Collected data entries
......

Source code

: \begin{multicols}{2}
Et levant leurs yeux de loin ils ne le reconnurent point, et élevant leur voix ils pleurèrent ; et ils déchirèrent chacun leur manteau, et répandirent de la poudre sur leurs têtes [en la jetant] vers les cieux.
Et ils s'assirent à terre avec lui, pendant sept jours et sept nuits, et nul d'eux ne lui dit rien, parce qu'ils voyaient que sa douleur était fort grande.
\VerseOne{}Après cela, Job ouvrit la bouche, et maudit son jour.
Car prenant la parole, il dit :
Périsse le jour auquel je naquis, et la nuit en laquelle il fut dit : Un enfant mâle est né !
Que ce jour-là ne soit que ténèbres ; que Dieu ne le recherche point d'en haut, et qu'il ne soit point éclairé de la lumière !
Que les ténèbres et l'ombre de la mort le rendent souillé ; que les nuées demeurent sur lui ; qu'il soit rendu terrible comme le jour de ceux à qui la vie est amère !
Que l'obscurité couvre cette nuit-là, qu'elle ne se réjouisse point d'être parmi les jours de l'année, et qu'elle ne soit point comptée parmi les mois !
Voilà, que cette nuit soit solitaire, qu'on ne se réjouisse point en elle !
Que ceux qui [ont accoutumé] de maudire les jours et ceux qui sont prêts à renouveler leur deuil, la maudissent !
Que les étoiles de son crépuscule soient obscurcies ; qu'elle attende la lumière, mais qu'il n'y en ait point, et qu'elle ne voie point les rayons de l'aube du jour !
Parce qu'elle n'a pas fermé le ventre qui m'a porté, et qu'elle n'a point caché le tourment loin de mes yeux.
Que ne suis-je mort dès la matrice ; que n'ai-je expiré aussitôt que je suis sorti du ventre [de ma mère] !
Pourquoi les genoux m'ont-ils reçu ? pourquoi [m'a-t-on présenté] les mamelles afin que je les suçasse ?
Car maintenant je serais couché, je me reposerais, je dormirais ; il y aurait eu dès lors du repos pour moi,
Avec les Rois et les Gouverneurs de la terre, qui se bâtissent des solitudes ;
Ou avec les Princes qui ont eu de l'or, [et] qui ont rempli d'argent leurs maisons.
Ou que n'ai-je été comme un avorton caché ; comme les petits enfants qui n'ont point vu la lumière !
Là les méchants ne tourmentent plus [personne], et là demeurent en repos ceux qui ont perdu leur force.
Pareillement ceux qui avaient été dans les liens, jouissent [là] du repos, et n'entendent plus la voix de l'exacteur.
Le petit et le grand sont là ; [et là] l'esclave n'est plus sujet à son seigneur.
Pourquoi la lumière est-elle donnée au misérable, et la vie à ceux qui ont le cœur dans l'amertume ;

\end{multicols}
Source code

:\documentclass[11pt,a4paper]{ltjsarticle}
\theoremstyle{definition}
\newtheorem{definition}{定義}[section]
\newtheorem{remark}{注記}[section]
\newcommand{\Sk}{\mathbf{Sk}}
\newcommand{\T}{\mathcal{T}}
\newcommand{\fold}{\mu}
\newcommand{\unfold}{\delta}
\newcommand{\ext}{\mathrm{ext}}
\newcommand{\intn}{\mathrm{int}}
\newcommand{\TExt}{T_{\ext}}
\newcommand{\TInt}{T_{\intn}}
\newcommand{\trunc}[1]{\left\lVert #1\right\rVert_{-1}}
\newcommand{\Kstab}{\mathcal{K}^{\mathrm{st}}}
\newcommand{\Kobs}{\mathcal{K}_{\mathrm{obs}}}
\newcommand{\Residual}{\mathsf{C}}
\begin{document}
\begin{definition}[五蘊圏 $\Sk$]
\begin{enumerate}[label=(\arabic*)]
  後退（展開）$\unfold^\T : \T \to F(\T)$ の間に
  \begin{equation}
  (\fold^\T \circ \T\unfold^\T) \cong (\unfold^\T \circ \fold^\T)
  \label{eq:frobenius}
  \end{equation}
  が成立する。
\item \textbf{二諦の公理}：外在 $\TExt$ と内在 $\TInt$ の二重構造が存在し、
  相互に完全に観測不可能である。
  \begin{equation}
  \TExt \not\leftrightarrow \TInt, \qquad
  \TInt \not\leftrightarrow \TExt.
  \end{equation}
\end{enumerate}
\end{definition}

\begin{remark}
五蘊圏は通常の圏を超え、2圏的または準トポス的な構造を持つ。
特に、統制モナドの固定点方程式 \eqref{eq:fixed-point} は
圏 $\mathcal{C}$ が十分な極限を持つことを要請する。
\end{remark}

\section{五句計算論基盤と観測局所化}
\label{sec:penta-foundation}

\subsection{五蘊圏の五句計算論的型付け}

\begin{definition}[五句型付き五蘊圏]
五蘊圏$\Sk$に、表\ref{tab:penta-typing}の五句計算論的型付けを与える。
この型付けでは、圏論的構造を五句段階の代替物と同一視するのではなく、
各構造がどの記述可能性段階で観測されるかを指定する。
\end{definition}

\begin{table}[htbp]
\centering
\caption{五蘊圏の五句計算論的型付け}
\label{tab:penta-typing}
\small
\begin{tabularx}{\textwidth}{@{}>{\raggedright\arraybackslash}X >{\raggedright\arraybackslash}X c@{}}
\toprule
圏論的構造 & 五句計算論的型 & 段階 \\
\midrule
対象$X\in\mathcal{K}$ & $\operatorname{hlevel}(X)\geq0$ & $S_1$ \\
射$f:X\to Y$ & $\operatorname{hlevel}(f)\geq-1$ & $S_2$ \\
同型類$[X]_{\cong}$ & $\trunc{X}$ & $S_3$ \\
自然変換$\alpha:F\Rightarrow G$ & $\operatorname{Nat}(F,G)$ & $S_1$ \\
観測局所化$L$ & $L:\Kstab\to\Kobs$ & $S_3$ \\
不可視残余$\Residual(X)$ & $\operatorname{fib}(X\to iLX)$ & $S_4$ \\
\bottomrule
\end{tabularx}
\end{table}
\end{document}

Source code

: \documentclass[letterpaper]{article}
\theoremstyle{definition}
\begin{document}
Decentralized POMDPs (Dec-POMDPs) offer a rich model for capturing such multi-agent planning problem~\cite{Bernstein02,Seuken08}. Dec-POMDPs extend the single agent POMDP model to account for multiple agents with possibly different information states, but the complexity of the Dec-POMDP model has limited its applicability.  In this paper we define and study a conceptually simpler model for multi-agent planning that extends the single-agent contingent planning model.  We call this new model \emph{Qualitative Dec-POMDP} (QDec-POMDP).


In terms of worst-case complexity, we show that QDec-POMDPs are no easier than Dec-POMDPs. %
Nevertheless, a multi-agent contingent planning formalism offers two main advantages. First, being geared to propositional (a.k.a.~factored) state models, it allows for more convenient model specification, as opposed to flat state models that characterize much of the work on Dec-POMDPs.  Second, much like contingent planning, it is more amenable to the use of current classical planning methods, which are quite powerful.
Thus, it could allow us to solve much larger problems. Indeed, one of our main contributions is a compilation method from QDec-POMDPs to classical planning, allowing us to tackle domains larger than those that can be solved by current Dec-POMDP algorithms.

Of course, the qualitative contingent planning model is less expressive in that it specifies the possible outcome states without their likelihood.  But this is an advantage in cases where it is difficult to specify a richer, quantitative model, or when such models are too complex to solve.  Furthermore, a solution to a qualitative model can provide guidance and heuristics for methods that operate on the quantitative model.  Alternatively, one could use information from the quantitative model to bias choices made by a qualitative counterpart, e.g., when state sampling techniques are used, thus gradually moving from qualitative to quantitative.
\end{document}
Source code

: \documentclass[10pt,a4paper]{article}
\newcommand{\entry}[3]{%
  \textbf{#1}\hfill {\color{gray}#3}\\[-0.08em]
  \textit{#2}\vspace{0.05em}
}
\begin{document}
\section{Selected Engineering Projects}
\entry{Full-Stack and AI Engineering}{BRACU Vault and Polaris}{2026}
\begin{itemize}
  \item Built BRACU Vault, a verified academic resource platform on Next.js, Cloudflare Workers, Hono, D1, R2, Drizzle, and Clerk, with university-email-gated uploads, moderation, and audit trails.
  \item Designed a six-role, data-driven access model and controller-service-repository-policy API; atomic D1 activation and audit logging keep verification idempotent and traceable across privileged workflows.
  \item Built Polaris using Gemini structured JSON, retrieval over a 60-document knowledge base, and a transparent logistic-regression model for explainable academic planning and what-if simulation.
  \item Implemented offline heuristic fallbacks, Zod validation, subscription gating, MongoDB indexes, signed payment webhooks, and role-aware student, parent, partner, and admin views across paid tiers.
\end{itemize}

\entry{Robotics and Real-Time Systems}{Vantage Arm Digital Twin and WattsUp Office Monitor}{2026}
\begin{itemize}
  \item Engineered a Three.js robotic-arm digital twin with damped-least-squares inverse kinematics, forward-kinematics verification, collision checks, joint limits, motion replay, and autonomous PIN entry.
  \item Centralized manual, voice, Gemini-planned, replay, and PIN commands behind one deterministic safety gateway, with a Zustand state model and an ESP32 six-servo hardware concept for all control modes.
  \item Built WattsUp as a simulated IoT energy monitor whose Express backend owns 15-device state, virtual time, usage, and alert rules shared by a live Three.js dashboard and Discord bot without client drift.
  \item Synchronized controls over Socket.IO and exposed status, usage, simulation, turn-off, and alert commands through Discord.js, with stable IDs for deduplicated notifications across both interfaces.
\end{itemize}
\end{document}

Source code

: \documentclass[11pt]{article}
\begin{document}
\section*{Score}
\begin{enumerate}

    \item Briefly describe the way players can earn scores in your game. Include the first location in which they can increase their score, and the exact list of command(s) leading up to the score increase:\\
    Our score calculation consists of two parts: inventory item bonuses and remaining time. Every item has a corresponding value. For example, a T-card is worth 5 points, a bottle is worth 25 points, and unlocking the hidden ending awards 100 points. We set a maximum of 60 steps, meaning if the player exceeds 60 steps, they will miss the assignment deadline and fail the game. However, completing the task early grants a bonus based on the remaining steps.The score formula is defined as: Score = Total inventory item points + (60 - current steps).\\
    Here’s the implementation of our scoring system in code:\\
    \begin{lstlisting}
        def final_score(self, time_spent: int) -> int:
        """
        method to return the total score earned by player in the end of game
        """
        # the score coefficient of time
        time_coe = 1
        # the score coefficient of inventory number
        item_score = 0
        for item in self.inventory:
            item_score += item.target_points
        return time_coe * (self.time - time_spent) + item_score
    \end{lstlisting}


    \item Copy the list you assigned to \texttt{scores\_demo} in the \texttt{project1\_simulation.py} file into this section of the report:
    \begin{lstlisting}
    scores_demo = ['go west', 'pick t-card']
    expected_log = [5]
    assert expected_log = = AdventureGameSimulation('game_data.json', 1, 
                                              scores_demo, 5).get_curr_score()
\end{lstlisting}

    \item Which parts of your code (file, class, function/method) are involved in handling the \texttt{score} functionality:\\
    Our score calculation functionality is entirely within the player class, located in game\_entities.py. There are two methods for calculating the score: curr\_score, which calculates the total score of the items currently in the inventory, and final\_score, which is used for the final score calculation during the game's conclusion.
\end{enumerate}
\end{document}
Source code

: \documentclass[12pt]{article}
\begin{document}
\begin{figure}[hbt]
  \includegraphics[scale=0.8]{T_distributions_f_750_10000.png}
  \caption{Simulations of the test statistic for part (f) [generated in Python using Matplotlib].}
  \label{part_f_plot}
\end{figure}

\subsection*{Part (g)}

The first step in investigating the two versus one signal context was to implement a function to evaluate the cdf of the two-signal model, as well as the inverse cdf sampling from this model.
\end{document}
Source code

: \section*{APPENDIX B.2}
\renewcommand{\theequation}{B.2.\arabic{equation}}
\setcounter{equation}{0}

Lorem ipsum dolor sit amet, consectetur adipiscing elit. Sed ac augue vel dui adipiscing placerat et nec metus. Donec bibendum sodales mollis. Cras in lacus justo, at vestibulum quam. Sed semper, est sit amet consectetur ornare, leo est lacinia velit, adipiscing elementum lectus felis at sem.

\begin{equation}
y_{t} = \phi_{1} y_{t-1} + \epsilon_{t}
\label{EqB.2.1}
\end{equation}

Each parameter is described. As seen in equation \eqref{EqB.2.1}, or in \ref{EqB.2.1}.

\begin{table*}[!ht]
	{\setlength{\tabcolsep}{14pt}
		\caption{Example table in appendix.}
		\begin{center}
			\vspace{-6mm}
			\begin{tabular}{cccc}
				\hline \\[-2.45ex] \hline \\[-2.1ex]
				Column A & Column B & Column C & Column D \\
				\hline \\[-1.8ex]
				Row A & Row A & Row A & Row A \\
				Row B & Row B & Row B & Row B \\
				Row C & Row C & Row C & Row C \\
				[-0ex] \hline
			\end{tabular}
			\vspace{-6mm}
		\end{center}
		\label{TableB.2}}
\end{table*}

......

*What the task requires*. List every line above containing the word "soit".

*Result below*.
Que ce jour-là ne soit que ténèbres ; que Dieu ne le recherche point d'en haut, et qu'il ne soit point éclairé de la lumière !
Que les ténèbres et l'ombre de la mort le rendent souillé ; que les nuées demeurent sur lui ; qu'il soit rendu terrible comme le jour de ceux à qui la vie est amère !
Que l'obscurité couvre cette nuit-là, qu'elle ne se réjouisse point d'être parmi les jours de l'année, et qu'elle ne soit point comptée parmi les mois !
Voilà, que cette nuit soit solitaire, qu'on ne se réjouisse point en elle !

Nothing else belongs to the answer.